SemiReward (reward scoring in SSL): This work extends the SemiReward concept from classification to regression, with the key distinction of incorporating multimodal cues and geometric representations.
Implications for other regression SSL tasks: Continuous regression tasks such as depth estimation, pose estimation, and optical flow estimation may similarly benefit from reward-driven pseudo-label filtering.

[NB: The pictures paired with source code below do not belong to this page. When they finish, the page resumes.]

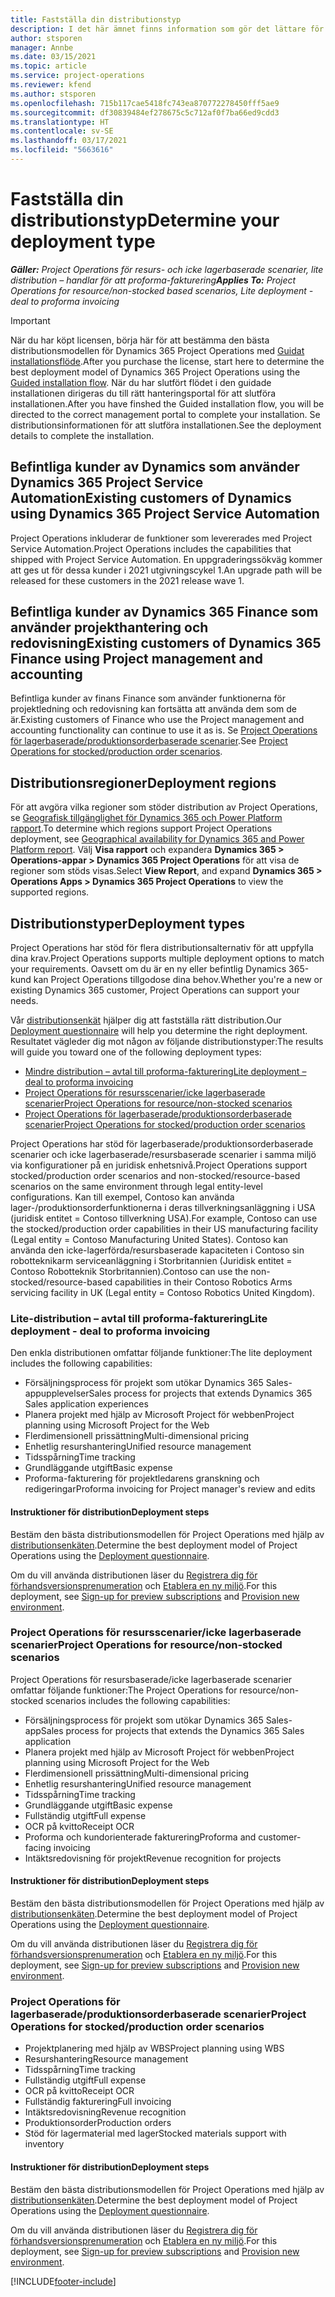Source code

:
 ```yaml
---
title: Fastställa din distributionstyp
description: I det här ämnet finns information som gör det lättare för dig att fastställa korrekt distributionstyp av Project Operations för ditt företag.
author: stsporen
manager: Annbe
ms.date: 03/15/2021
ms.topic: article
ms.service: project-operations
ms.reviewer: kfend
ms.author: stsporen
ms.openlocfilehash: 715b117cae5418fc743ea870772278450fff5ae9
ms.sourcegitcommit: df30839484ef278675c5c712af0f7ba66ed9cdd3
ms.translationtype: HT
ms.contentlocale: sv-SE
ms.lasthandoff: 03/17/2021
ms.locfileid: "5663616"
---
```

# <a name="determine-your-deployment-type"></a><span data-ttu-id="944d4-103">Fastställa din distributionstyp</span><span class="sxs-lookup"><span data-stu-id="944d4-103">Determine your deployment type</span></span>

<span data-ttu-id="944d4-104">_**Gäller:** Project Operations för resurs- och icke lagerbaserade scenarier, lite distribution – handlar för att proforma-fakturering_</span><span class="sxs-lookup"><span data-stu-id="944d4-104">_**Applies To:** Project Operations for resource/non-stocked based scenarios, Lite deployment - deal to proforma invoicing_</span></span>

> [!IMPORTANT]
> <span data-ttu-id="944d4-105">När du har köpt licensen, börja här för att bestämma den bästa distributionsmodellen för Dynamics 365 Project Operations med [Guidat installationsflöde](https://aka.ms/provisionprojectoperations).</span><span class="sxs-lookup"><span data-stu-id="944d4-105">After you purchase the license, start here to determine the best deployment model of Dynamics 365 Project Operations using the [Guided installation flow](https://aka.ms/provisionprojectoperations).</span></span>
> <span data-ttu-id="944d4-106">När du har slutfört flödet i den guidade installationen dirigeras du till rätt hanteringsportal för att slutföra installationen.</span><span class="sxs-lookup"><span data-stu-id="944d4-106">After you have finshed the Guided installation flow, you will be directed to the correct management portal to complete your installation.</span></span> <span data-ttu-id="944d4-107">Se distributionsinformationen för att slutföra installationen.</span><span class="sxs-lookup"><span data-stu-id="944d4-107">See the deployment details to complete the installation.</span></span>


## <a name="existing-customers-of-dynamics-using-dynamics-365-project-service-automation"></a><span data-ttu-id="944d4-108">Befintliga kunder av Dynamics som använder Dynamics 365 Project Service Automation</span><span class="sxs-lookup"><span data-stu-id="944d4-108">Existing customers of Dynamics using Dynamics 365 Project Service Automation</span></span>
<span data-ttu-id="944d4-109">Project Operations inkluderar de funktioner som levererades med Project Service Automation.</span><span class="sxs-lookup"><span data-stu-id="944d4-109">Project Operations includes the capabilities that shipped with Project Service Automation.</span></span> <span data-ttu-id="944d4-110">En uppgraderingssökväg kommer att ges ut för dessa kunder i 2021 utgivningscykel 1.</span><span class="sxs-lookup"><span data-stu-id="944d4-110">An upgrade path will be released for these customers in the 2021 release wave 1.</span></span>

## <a name="existing-customers-of-dynamics-365-finance-using-project-management-and-accounting"></a><span data-ttu-id="944d4-111">Befintliga kunder av Dynamics 365 Finance som använder projekthantering och redovisning</span><span class="sxs-lookup"><span data-stu-id="944d4-111">Existing customers of Dynamics 365 Finance using Project management and accounting</span></span> 

<span data-ttu-id="944d4-112">Befintliga kunder av finans Finance som använder funktionerna för projektledning och redovisning kan fortsätta att använda dem som de är.</span><span class="sxs-lookup"><span data-stu-id="944d4-112">Existing customers of Finance who use the Project management and accounting functionality can continue to use it as is.</span></span> <span data-ttu-id="944d4-113">Se [Project Operations för lagerbaserade/produktionsorderbaserade scenarier](#pma).</span><span class="sxs-lookup"><span data-stu-id="944d4-113">See [Project Operations for stocked/production order scenarios](#pma).</span></span>


## <a name="deployment-regions"></a><span data-ttu-id="944d4-114">Distributionsregioner</span><span class="sxs-lookup"><span data-stu-id="944d4-114">Deployment regions</span></span>
<span data-ttu-id="944d4-115">För att avgöra vilka regioner som stöder distribution av Project Operations, se [Geografisk tillgänglighet för Dynamics 365 och Power Platform rapport](https://dynamics.microsoft.com/en-us/geographic-availability/).</span><span class="sxs-lookup"><span data-stu-id="944d4-115">To determine which regions support Project Operations deployment, see [Geographical availability for Dynamics 365 and Power Platform report](https://dynamics.microsoft.com/en-us/geographic-availability/).</span></span> <span data-ttu-id="944d4-116">Välj **Visa rapport** och expandera **Dynamics 365 > Operations-appar > Dynamics 365 Project Operations** för att visa de regioner som stöds visas.</span><span class="sxs-lookup"><span data-stu-id="944d4-116">Select **View Report**, and expand **Dynamics 365 > Operations Apps > Dynamics 365 Project Operations** to view the supported regions.</span></span>

## <a name="deployment-types"></a><span data-ttu-id="944d4-117">Distributionstyper</span><span class="sxs-lookup"><span data-stu-id="944d4-117">Deployment types</span></span>
<span data-ttu-id="944d4-118">Project Operations har stöd för flera distributionsalternativ för att uppfylla dina krav.</span><span class="sxs-lookup"><span data-stu-id="944d4-118">Project Operations supports multiple deployment options to match your requirements.</span></span> <span data-ttu-id="944d4-119">Oavsett om du är en ny eller befintlig Dynamics 365-kund kan Project Operations tillgodose dina behov.</span><span class="sxs-lookup"><span data-stu-id="944d4-119">Whether you're a new or existing Dynamics 365 customer, Project Operations can support your needs.</span></span>

<span data-ttu-id="944d4-120">Vår [distributionsenkät](https://aka.ms/provisionprojectoperations) hjälper dig att fastställa rätt distribution.</span><span class="sxs-lookup"><span data-stu-id="944d4-120">Our [Deployment questionnaire](https://aka.ms/provisionprojectoperations) will help you determine the right deployment.</span></span> <span data-ttu-id="944d4-121">Resultatet vägleder dig mot någon av följande distributionstyper:</span><span class="sxs-lookup"><span data-stu-id="944d4-121">The results will guide you toward one of the following deployment types:</span></span>

- [<span data-ttu-id="944d4-122">Mindre distribution – avtal till proforma-fakturering</span><span class="sxs-lookup"><span data-stu-id="944d4-122">Lite deployment – deal to proforma invoicing</span></span>](#lite)
- [<span data-ttu-id="944d4-123">Project Operations för resursscenarier/icke lagerbaserade scenarier</span><span class="sxs-lookup"><span data-stu-id="944d4-123">Project Operations for resource/non-stocked scenarios</span></span>](#integrated)
- [<span data-ttu-id="944d4-124">Project Operations för lagerbaserade/produktionsorderbaserade scenarier</span><span class="sxs-lookup"><span data-stu-id="944d4-124">Project Operations for stocked/production order scenarios</span></span>](#pma)

<span data-ttu-id="944d4-125">Project Operations har stöd för lagerbaserade/produktionsorderbaserade scenarier och icke lagerbaserade/resursbaserade scenarier i samma miljö via konfigurationer på en juridisk enhetsnivå.</span><span class="sxs-lookup"><span data-stu-id="944d4-125">Project Operations support stocked/production order scenarios and non-stocked/resource-based scenarios on the same environment through legal entity-level configurations.</span></span> <span data-ttu-id="944d4-126">Kan till exempel, Contoso kan använda lager-/produktionsorderfunktionerna i deras tillverkningsanläggning i USA (juridisk entitet = Contoso tillverkning USA).</span><span class="sxs-lookup"><span data-stu-id="944d4-126">For example, Contoso can use the stocked/production order capabilities in their US manufacturing facility (Legal entity = Contoso Manufacturing United States).</span></span> <span data-ttu-id="944d4-127">Contoso kan använda den icke-lagerförda/resursbaserade kapaciteten i Contoso sin robotteknikarm serviceanläggning i Storbritannien (Juridisk entitet = Contoso Robotteknik Storbritannien).</span><span class="sxs-lookup"><span data-stu-id="944d4-127">Contoso can use the non-stocked/resource-based capabilities in their Contoso Robotics Arms servicing facility in UK (Legal entity = Contoso Robotics United Kingdom).</span></span>

### <a name="lite-deployment---deal-to-proforma-invoicing"></a><a  name="lite"></a><span data-ttu-id="944d4-128">Lite-distribution – avtal till proforma-fakturering</span><span class="sxs-lookup"><span data-stu-id="944d4-128">Lite deployment - deal to proforma invoicing</span></span>

<span data-ttu-id="944d4-129">Den enkla distributionen omfattar följande funktioner:</span><span class="sxs-lookup"><span data-stu-id="944d4-129">The lite deployment includes the following capabilities:</span></span>

- <span data-ttu-id="944d4-130">Försäljningsprocess för projekt som utökar Dynamics 365 Sales-appupplevelser</span><span class="sxs-lookup"><span data-stu-id="944d4-130">Sales process for projects that extends Dynamics 365 Sales application experiences</span></span>
- <span data-ttu-id="944d4-131">Planera projekt med hjälp av Microsoft Project för webben</span><span class="sxs-lookup"><span data-stu-id="944d4-131">Project planning using Microsoft Project for the Web</span></span>
- <span data-ttu-id="944d4-132">Flerdimensionell prissättning</span><span class="sxs-lookup"><span data-stu-id="944d4-132">Multi-dimensional pricing</span></span>
- <span data-ttu-id="944d4-133">Enhetlig resurshantering</span><span class="sxs-lookup"><span data-stu-id="944d4-133">Unified resource management</span></span>
- <span data-ttu-id="944d4-134">Tidsspårning</span><span class="sxs-lookup"><span data-stu-id="944d4-134">Time tracking</span></span>
- <span data-ttu-id="944d4-135">Grundläggande utgift</span><span class="sxs-lookup"><span data-stu-id="944d4-135">Basic expense</span></span>
- <span data-ttu-id="944d4-136">Proforma-fakturering för projektledarens granskning och redigeringar</span><span class="sxs-lookup"><span data-stu-id="944d4-136">Proforma invoicing for Project manager's review and edits</span></span> 

#### <a name="deployment-steps"></a><span data-ttu-id="944d4-137">Instruktioner för distribution</span><span class="sxs-lookup"><span data-stu-id="944d4-137">Deployment steps</span></span>
<span data-ttu-id="944d4-138">Bestäm den bästa distributionsmodellen för Project Operations med hjälp av [distributionsenkäten](https://aka.ms/provisionprojectoperations).</span><span class="sxs-lookup"><span data-stu-id="944d4-138">Determine the best deployment model of Project Operations using the [Deployment questionnaire](https://aka.ms/provisionprojectoperations).</span></span>

<span data-ttu-id="944d4-139">Om du vill använda distributionen läser du [Registrera dig för förhandsversionsprenumeration](lite-preview-subscription-sign-up.md) och [Etablera en ny miljö](lite-deployment.md).</span><span class="sxs-lookup"><span data-stu-id="944d4-139">For this deployment, see [Sign-up for preview subscriptions](lite-preview-subscription-sign-up.md) and [Provision new environment](lite-deployment.md).</span></span> 


### <a name="project-operations-for-resourcenon-stocked-scenarios"></a><a name="integrated"></a><span data-ttu-id="944d4-140">Project Operations för resursscenarier/icke lagerbaserade scenarier</span><span class="sxs-lookup"><span data-stu-id="944d4-140">Project Operations for resource/non-stocked scenarios</span></span>
<span data-ttu-id="944d4-141">Project Operations för resursbaserade/icke lagerbaserade scenarier omfattar följande funktioner:</span><span class="sxs-lookup"><span data-stu-id="944d4-141">The Project Operations for resource/non-stocked scenarios includes the following capabilities:</span></span>
 
- <span data-ttu-id="944d4-142">Försäljningsprocess för projekt som utökar Dynamics 365 Sales-app</span><span class="sxs-lookup"><span data-stu-id="944d4-142">Sales process for projects that extends the Dynamics 365 Sales application</span></span>
- <span data-ttu-id="944d4-143">Planera projekt med hjälp av Microsoft Project för webben</span><span class="sxs-lookup"><span data-stu-id="944d4-143">Project planning using Microsoft Project for the Web</span></span>
- <span data-ttu-id="944d4-144">Flerdimensionell prissättning</span><span class="sxs-lookup"><span data-stu-id="944d4-144">Multi-dimensional pricing</span></span>
- <span data-ttu-id="944d4-145">Enhetlig resurshantering</span><span class="sxs-lookup"><span data-stu-id="944d4-145">Unified resource management</span></span>
- <span data-ttu-id="944d4-146">Tidsspårning</span><span class="sxs-lookup"><span data-stu-id="944d4-146">Time tracking</span></span>
- <span data-ttu-id="944d4-147">Grundläggande utgift</span><span class="sxs-lookup"><span data-stu-id="944d4-147">Basic expense</span></span>
- <span data-ttu-id="944d4-148">Fullständig utgift</span><span class="sxs-lookup"><span data-stu-id="944d4-148">Full expense</span></span>
- <span data-ttu-id="944d4-149">OCR på kvitto</span><span class="sxs-lookup"><span data-stu-id="944d4-149">Receipt OCR</span></span>
- <span data-ttu-id="944d4-150">Proforma och kundorienterade fakturering</span><span class="sxs-lookup"><span data-stu-id="944d4-150">Proforma and customer-facing invoicing</span></span> 
- <span data-ttu-id="944d4-151">Intäktsredovisning för projekt</span><span class="sxs-lookup"><span data-stu-id="944d4-151">Revenue recognition for projects</span></span>

#### <a name="deployment-steps"></a><span data-ttu-id="944d4-152">Instruktioner för distribution</span><span class="sxs-lookup"><span data-stu-id="944d4-152">Deployment steps</span></span>
<span data-ttu-id="944d4-153">Bestäm den bästa distributionsmodellen för Project Operations med hjälp av [distributionsenkäten](https://aka.ms/provisionprojectoperations).</span><span class="sxs-lookup"><span data-stu-id="944d4-153">Determine the best deployment model of Project Operations using the [Deployment questionnaire](https://aka.ms/provisionprojectoperations).</span></span>

<span data-ttu-id="944d4-154">Om du vill använda distributionen läser du [Registrera dig för förhandsversionsprenumeration](resource-sign-up-preview-subscription.md) och [Etablera en ny miljö](resource-provision-new-environment.md).</span><span class="sxs-lookup"><span data-stu-id="944d4-154">For this deployment, see [Sign-up for preview subscriptions](resource-sign-up-preview-subscription.md) and [Provision new environment](resource-provision-new-environment.md).</span></span> 


### <a name="project-operations-for-stockedproduction-order-scenarios"></a><a name="pma"></a><span data-ttu-id="944d4-155">Project Operations för lagerbaserade/produktionsorderbaserade scenarier</span><span class="sxs-lookup"><span data-stu-id="944d4-155">Project Operations for stocked/production order scenarios</span></span>

- <span data-ttu-id="944d4-156">Projektplanering med hjälp av WBS</span><span class="sxs-lookup"><span data-stu-id="944d4-156">Project planning using WBS</span></span>
- <span data-ttu-id="944d4-157">Resurshantering</span><span class="sxs-lookup"><span data-stu-id="944d4-157">Resource management</span></span>
- <span data-ttu-id="944d4-158">Tidsspårning</span><span class="sxs-lookup"><span data-stu-id="944d4-158">Time tracking</span></span>
- <span data-ttu-id="944d4-159">Fullständig utgift</span><span class="sxs-lookup"><span data-stu-id="944d4-159">Full expense</span></span>
- <span data-ttu-id="944d4-160">OCR på kvitto</span><span class="sxs-lookup"><span data-stu-id="944d4-160">Receipt OCR</span></span>
- <span data-ttu-id="944d4-161">Fullständig fakturering</span><span class="sxs-lookup"><span data-stu-id="944d4-161">Full invoicing</span></span>
- <span data-ttu-id="944d4-162">Intäktsredovisning</span><span class="sxs-lookup"><span data-stu-id="944d4-162">Revenue recognition</span></span>
- <span data-ttu-id="944d4-163">Produktionsorder</span><span class="sxs-lookup"><span data-stu-id="944d4-163">Production orders</span></span>
- <span data-ttu-id="944d4-164">Stöd för lagermaterial med lager</span><span class="sxs-lookup"><span data-stu-id="944d4-164">Stocked materials support with inventory</span></span>

#### <a name="deployment-steps"></a><span data-ttu-id="944d4-165">Instruktioner för distribution</span><span class="sxs-lookup"><span data-stu-id="944d4-165">Deployment steps</span></span>
<span data-ttu-id="944d4-166">Bestäm den bästa distributionsmodellen för Project Operations med hjälp av [distributionsenkäten](https://aka.ms/provisionprojectoperations).</span><span class="sxs-lookup"><span data-stu-id="944d4-166">Determine the best deployment model of Project Operations using the [Deployment questionnaire](https://aka.ms/provisionprojectoperations).</span></span>

<span data-ttu-id="944d4-167">Om du vill använda distributionen läser du [Registrera dig för förhandsversionsprenumeration](https://docs.microsoft.com/dynamics365/fin-ops-core/dev-itpro/dev-tools/sign-up-preview-subscription?toc=/dynamics365/finance/toc.json) och [Etablera en ny miljö](https://docs.microsoft.com/dynamics365/fin-ops-core/dev-itpro/deployment/deploy-demo-environment?toc=/dynamics365/finance/toc.json).</span><span class="sxs-lookup"><span data-stu-id="944d4-167">For this deployment, see [Sign-up for preview subscriptions](https://docs.microsoft.com/dynamics365/fin-ops-core/dev-itpro/dev-tools/sign-up-preview-subscription?toc=/dynamics365/finance/toc.json) and [Provision new environment](https://docs.microsoft.com/dynamics365/fin-ops-core/dev-itpro/deployment/deploy-demo-environment?toc=/dynamics365/finance/toc.json).</span></span> 



[!INCLUDE[footer-include](../includes/footer-banner.md)]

MLLMs as auxiliary priors: MLLMs need not make direct predictions; their semantic understanding capabilities can serve as "meta-knowledge" to assist training in other tasks.

Rating¶

Novelty: ⭐⭐⭐⭐ The trimodal fusion of reward model, MLLM semantic descriptions, and geometric representation is novel; the SSL framework for regression tasks represents a methodological contribution.
Experimental Thoroughness: ⭐⭐⭐⭐⭐ Five datasets × three settings (within-domain/cross-domain/zero-shot) with extensive ablations across three model scales.
Writing Quality: ⭐⭐⭐⭐ Method description is clear with well-articulated correspondence between challenges and proposed solutions.
Value: ⭐⭐⭐⭐ The scalable data engine paradigm offers strong inspirational value for other visual regression tasks.